Off the heat, add around three-quarters of the Cheddar, Red Leicester and Parmesan into the sauce, along with the mustard, some salt and pepper, the chopped onions and a dash of Worcestershire sauce, and keep stirring until all is melted.
Preheat the grill as high as it will go. Pour the pasta into the sauce and mix everything together in a baking dish, stir in the mozzarella, then sprinkle over the remaining Cheddar, Red Leicester and Parmesan. Grill (or place into a hot oven at 200°C for fifteen minutes), until the mixture is golden and bubbling with a crisp top.
One Final Note:
This September will pass, whether or not you make the most of it. You’ll look back on it and remember very specific things you don’t know about yet: perhaps a new lead single you’re going to be obsessed with, or the taste of a cookie from your local café you haven’t tried yet. Your heart might swell or break; you might read things that bring tears to your eyes; from joy, or pain, or both.
I hope you get really drunk and text your best friend about how much you love them. I hope you see one starry night; I hope you find joy in the sound of leaves crunching underfoot. I hope you read something that makes you feel seen, and experience a taste that dances on your tongue, and fall in love with a song, or a lyric, or a poem. And if you’re having a hard time, for whatever reason, I hope you find it in yourself to be kind. You contain multitudes: it’s okay if all you can do is eat toast and weep. In the words of Kim Addonizio: ‘listen, I love you, joy is coming.
*Footnote: (I just wrote an entire essay about how these aesthetics aren’t real; they’re curated, two-dimensional, and unrealistic.
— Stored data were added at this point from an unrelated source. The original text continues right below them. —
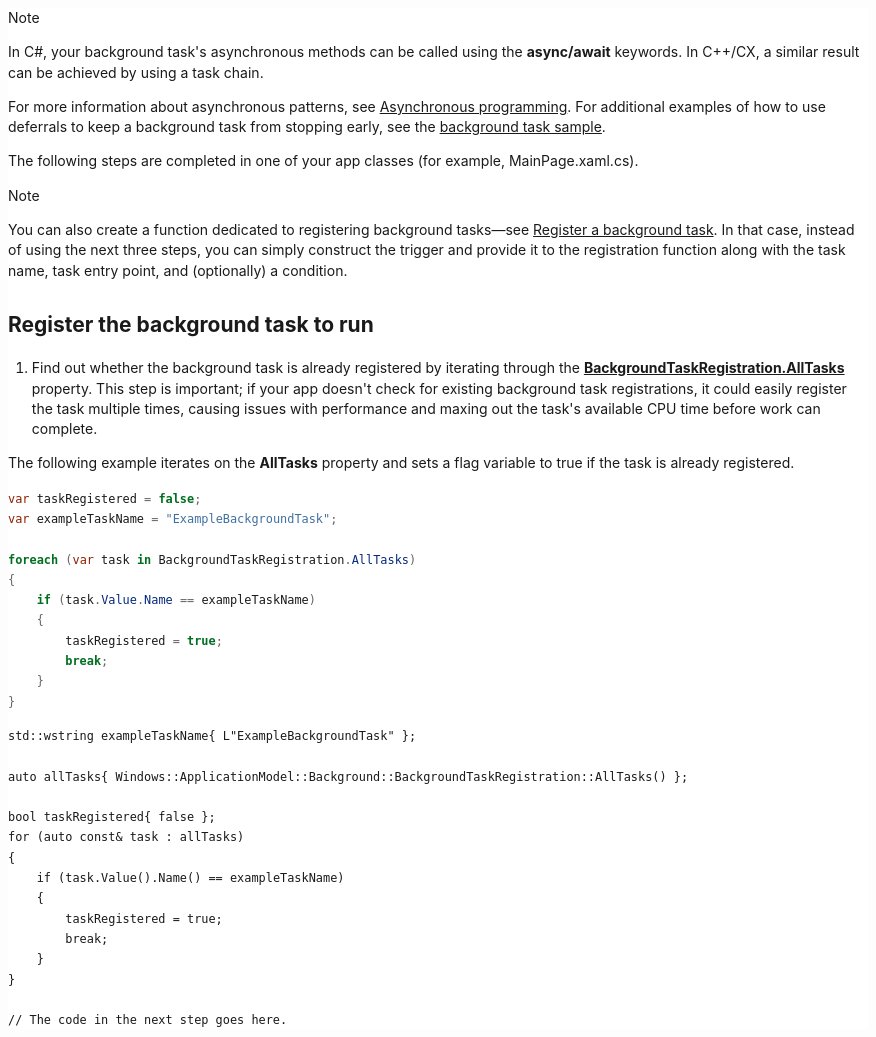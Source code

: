 
> [!NOTE]
> In C#, your background task's asynchronous methods can be called using the **async/await** keywords. In C++/CX, a similar result can be achieved by using a task chain.

For more information about asynchronous patterns, see [Asynchronous programming](../threading-async/asynchronous-programming-universal-windows-platform-apps.md). For additional examples of how to use deferrals to keep a background task from stopping early, see the [background task sample](https://github.com/Microsoft/Windows-universal-samples/tree/master/Samples/BackgroundTask).

The following steps are completed in one of your app classes (for example, MainPage.xaml.cs).

> [!NOTE]
> You can also create a function dedicated to registering background tasks&mdash;see [Register a background task](register-a-background-task.md). In that case, instead of using the next three steps, you can simply construct the trigger and provide it to the registration function along with the task name, task entry point, and (optionally) a condition.

## Register the background task to run

1.  Find out whether the background task is already registered by iterating through the [**BackgroundTaskRegistration.AllTasks**](/uwp/api/windows.applicationmodel.background.backgroundtaskregistration.alltasks) property. This step is important; if your app doesn't check for existing background task registrations, it could easily register the task multiple times, causing issues with performance and maxing out the task's available CPU time before work can complete.

The following example iterates on the **AllTasks** property and sets a flag variable to true if the task is already registered.

```csharp
var taskRegistered = false;
var exampleTaskName = "ExampleBackgroundTask";

foreach (var task in BackgroundTaskRegistration.AllTasks)
{
    if (task.Value.Name == exampleTaskName)
    {
        taskRegistered = true;
        break;
    }
}
```

```cppwinrt
std::wstring exampleTaskName{ L"ExampleBackgroundTask" };

auto allTasks{ Windows::ApplicationModel::Background::BackgroundTaskRegistration::AllTasks() };

bool taskRegistered{ false };
for (auto const& task : allTasks)
{
    if (task.Value().Name() == exampleTaskName)
    {
        taskRegistered = true;
        break;
    }
}

// The code in the next step goes here.
```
But they’re also beautiful, and they’re kind of crucial when it comes to romanticising the mundane. So take Lit Girl Fall with a pinch of salt. Right now, I’m writing this on my sofa, hair scraped back in a greasy bun, second coffee perched beside me because I’m on a deadline, and also at the tale-end of a migraine, so writing looks less like Carrie Bradshaw, today, and more like rat-girl-frenzied-writing-fuelled-by-toast-and-coffee. Such is life.)